Would you like to take those blocks and turn them into a quilt for The 70273 Project? You can do that, you know, and the good news is that it’s easier than ever. For a quilt to become an official part of The 70273 Project, it must be registered with me, Jeanne Hewell-Chambers, and here’s how you do that:

Once the quilt or even the quilt top is finished, send me the following information:

  • 2 high resolution photos of the full front of the quilt
  • 2-3 high resolution detail photos of the quilt
  • any photos of the blocks and/or quilt being made if you haven’t posted them on social media and tagged me
  • finished dimensions of the quilt
  • month and year the quilt was completed
  • the total number of lives commemorated (blocks) in the quilt
  • the names and country of residence of each person who made blocks used in the quilt
  • the number of blocks each Maker has in the quilt
  • information about dedications if blocks were made in honor or in memory of someone
  • name and country of residence of the person who Pieced the quilt, Quilted the quilt, Finished (binding and hanging sleeve) the quilt
  • a current, working email address of the person who has the quilt in their possession
  • scanned images of all Provenance Forms from people who made blocks for the quilt
  • photos and story bits about the making of the quilt (For example, Where was the quilt made? Was it made at or for a special event? Was any special cloth used in the quilt, such as a tablecloth that belonged to someone special, or baby clothes, or clothing belonging to ancestors)? How did participating in The 70273 Project make people feel? Why did people participate?)


Every one who makes a block that is used in the quilt must complete and sign a Provenance Form. I need scanned copies of every Provenance Form to be sent with the other quilt registration information, and all original Provenance Forms must be mailed to me with the quilt.
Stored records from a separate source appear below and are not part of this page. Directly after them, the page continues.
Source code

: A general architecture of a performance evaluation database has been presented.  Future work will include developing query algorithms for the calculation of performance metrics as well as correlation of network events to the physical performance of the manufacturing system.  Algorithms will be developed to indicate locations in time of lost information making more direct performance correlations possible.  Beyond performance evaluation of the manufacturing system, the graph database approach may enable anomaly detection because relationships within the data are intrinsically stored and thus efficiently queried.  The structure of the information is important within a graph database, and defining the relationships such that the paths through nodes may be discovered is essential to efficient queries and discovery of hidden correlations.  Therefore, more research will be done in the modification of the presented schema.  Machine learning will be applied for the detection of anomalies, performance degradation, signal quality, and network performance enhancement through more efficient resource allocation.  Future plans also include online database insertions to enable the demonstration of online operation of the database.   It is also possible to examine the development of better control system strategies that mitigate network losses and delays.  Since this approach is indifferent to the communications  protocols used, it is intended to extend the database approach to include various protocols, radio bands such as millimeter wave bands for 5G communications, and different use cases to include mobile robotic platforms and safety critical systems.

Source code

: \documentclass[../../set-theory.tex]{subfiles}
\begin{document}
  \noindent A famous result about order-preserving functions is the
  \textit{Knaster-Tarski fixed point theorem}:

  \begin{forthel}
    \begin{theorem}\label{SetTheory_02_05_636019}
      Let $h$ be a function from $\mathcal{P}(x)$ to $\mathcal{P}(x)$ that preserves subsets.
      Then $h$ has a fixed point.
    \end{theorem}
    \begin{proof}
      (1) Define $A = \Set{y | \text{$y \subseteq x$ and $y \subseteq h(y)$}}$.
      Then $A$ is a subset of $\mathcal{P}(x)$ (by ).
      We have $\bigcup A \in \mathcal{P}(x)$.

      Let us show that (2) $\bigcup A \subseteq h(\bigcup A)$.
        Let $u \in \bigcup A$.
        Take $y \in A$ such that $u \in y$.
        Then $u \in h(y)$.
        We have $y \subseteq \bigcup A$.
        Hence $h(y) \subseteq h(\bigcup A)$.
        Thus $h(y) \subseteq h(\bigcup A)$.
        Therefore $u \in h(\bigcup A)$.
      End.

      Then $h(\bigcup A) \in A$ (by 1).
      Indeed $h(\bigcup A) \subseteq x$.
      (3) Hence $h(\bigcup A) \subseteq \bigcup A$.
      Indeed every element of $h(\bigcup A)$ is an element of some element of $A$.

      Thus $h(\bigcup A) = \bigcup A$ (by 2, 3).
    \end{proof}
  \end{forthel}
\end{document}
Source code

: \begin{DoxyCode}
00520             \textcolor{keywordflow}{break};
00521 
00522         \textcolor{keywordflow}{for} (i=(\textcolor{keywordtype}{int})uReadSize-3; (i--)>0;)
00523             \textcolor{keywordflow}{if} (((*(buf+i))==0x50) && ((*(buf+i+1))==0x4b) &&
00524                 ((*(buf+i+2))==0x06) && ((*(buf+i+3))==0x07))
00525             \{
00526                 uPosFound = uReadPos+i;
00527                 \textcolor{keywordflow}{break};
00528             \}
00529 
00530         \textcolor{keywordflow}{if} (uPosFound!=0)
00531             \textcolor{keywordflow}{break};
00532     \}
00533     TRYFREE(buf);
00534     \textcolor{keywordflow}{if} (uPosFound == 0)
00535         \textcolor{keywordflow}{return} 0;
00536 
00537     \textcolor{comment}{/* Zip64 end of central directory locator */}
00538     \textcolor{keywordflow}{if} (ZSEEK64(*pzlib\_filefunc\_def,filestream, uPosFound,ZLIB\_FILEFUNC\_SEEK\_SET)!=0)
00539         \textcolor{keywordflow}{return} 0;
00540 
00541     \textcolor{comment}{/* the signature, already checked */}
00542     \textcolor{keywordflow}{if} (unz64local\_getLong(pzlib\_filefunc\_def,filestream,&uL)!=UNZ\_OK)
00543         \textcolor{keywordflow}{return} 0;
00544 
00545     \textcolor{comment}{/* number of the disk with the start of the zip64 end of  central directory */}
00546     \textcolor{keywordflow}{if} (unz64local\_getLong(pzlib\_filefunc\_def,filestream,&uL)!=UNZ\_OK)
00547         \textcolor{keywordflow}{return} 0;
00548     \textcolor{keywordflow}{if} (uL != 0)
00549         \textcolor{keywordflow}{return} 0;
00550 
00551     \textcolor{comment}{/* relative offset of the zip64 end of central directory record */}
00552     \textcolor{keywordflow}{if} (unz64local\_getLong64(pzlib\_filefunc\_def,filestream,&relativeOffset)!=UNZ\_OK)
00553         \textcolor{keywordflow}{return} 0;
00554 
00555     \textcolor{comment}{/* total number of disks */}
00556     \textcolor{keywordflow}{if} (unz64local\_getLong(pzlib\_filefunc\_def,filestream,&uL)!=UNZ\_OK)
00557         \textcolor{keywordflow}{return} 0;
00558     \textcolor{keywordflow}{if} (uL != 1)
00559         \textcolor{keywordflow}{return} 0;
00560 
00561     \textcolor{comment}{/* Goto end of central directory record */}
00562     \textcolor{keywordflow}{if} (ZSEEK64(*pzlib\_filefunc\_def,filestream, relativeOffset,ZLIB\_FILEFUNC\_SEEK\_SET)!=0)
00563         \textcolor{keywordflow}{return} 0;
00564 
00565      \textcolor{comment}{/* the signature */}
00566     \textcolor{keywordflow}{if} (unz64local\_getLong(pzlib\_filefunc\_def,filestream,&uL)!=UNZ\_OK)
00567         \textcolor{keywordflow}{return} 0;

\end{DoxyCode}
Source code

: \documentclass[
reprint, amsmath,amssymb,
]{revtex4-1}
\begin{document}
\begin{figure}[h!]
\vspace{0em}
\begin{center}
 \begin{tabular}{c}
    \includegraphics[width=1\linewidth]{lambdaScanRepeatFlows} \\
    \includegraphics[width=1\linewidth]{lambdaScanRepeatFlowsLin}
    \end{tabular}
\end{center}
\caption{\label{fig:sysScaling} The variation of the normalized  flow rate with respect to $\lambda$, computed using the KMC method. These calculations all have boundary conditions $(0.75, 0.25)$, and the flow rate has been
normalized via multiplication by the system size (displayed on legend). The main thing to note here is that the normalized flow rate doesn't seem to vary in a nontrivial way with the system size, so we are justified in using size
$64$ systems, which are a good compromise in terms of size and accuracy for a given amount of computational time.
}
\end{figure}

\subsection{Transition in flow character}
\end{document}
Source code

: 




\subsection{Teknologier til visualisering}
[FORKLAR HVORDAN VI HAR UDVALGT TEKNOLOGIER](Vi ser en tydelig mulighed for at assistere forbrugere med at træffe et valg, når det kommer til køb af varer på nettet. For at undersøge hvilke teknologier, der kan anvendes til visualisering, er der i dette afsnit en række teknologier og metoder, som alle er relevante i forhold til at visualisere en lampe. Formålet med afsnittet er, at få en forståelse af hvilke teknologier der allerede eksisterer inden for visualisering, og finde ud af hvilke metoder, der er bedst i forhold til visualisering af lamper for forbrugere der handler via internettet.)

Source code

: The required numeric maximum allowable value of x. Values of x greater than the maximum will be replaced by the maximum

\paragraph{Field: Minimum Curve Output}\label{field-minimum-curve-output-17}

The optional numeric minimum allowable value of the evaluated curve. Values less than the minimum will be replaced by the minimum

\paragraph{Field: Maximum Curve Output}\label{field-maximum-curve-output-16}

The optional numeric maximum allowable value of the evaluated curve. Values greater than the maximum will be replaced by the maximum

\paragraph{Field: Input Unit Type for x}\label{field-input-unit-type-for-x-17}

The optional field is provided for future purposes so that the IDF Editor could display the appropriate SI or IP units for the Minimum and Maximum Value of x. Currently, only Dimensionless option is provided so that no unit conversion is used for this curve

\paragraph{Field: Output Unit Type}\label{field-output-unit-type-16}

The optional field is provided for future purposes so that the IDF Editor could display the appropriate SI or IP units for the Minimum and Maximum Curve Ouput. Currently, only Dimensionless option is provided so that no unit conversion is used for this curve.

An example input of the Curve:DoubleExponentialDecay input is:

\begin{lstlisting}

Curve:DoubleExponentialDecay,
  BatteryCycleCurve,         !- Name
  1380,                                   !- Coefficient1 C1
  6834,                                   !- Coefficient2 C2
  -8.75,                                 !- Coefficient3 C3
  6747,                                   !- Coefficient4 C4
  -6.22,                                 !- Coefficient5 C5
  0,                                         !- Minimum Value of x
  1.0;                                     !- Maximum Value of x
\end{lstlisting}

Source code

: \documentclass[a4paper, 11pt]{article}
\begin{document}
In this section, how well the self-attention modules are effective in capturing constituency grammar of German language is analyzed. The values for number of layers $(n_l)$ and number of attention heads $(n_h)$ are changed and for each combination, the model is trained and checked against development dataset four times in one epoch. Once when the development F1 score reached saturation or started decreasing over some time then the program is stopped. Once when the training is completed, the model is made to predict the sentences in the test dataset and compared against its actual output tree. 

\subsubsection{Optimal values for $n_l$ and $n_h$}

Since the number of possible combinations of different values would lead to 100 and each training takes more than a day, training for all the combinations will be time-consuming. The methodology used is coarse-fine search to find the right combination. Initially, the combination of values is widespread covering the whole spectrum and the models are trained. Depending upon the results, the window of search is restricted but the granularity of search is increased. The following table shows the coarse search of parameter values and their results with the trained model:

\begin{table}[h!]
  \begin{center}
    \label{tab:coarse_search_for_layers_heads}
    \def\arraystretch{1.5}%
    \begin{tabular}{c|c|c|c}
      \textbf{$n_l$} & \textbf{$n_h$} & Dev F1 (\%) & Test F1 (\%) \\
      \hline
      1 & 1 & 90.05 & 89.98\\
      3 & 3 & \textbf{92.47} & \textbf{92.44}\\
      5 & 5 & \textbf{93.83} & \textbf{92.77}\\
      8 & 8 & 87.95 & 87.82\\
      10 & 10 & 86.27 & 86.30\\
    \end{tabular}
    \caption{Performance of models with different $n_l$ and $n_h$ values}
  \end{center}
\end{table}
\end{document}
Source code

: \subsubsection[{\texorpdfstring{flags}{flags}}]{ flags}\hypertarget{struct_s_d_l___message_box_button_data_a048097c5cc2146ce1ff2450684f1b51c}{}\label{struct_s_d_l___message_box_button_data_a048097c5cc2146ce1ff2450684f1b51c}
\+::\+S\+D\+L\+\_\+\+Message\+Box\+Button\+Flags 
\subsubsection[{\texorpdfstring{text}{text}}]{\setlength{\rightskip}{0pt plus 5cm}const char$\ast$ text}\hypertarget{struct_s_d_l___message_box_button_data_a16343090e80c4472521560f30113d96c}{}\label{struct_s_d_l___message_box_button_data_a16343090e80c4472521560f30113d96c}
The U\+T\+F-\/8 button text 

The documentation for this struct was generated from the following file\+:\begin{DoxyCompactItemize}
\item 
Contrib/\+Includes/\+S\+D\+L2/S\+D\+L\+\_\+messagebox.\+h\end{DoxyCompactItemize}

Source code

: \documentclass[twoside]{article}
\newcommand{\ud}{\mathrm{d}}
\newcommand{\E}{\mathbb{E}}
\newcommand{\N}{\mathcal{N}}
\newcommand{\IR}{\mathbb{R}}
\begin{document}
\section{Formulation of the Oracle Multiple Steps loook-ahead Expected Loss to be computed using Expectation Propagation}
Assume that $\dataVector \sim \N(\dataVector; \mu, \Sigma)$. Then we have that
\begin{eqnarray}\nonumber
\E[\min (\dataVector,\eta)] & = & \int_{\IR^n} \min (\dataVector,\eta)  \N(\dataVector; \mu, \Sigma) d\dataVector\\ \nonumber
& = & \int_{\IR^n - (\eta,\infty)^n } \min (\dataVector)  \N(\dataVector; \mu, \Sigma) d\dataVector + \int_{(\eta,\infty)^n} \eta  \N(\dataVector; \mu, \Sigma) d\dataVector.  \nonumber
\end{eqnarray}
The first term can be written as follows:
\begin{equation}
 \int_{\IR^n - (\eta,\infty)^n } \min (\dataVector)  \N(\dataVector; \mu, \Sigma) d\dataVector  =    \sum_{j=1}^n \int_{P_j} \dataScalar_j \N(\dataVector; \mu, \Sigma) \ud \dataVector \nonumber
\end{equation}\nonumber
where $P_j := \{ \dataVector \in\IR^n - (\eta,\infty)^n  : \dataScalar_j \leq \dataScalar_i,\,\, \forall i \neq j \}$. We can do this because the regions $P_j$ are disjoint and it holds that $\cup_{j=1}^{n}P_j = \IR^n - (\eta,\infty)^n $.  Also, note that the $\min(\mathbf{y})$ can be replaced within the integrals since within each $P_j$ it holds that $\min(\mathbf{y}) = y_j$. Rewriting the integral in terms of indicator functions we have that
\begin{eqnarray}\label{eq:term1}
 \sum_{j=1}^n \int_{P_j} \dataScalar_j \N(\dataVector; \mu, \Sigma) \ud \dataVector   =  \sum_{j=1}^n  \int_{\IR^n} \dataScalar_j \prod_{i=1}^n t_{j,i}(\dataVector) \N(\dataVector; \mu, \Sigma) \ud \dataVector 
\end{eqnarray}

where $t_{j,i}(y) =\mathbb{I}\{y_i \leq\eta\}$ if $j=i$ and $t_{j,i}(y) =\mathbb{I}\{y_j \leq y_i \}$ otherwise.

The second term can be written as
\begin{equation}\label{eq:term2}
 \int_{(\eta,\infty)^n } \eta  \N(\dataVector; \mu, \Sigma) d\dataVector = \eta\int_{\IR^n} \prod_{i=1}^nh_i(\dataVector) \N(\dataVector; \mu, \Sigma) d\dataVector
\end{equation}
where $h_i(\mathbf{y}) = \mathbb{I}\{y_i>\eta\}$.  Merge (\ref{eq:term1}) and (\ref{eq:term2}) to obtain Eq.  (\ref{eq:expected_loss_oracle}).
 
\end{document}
Once I receive this information, I will assign the quilt a number, place it in the official 70273 Project database, create and email the quilt label to the person who has the quilt in their possession. That person, or the person of their choosing, will print the quilt label on fabric and hand stitch it to the back of the quilt in the lower left-hand corner. Do not attach the binding over the quilt label. Once the quilt label is attached, please send me a photo of the back of the quilt showing the quilt label.


Please post photos of quilts in progress in social media, and please be sure to tag me because I keep copies of these photos in each quilt’s registration folder. (See the icons in the upper righthand sidebar for places to find me in social media.) I will not register quilts (which means they will not be an official part of The 70273 Project) I see posted on Facebook unless and until I have received all of the above information.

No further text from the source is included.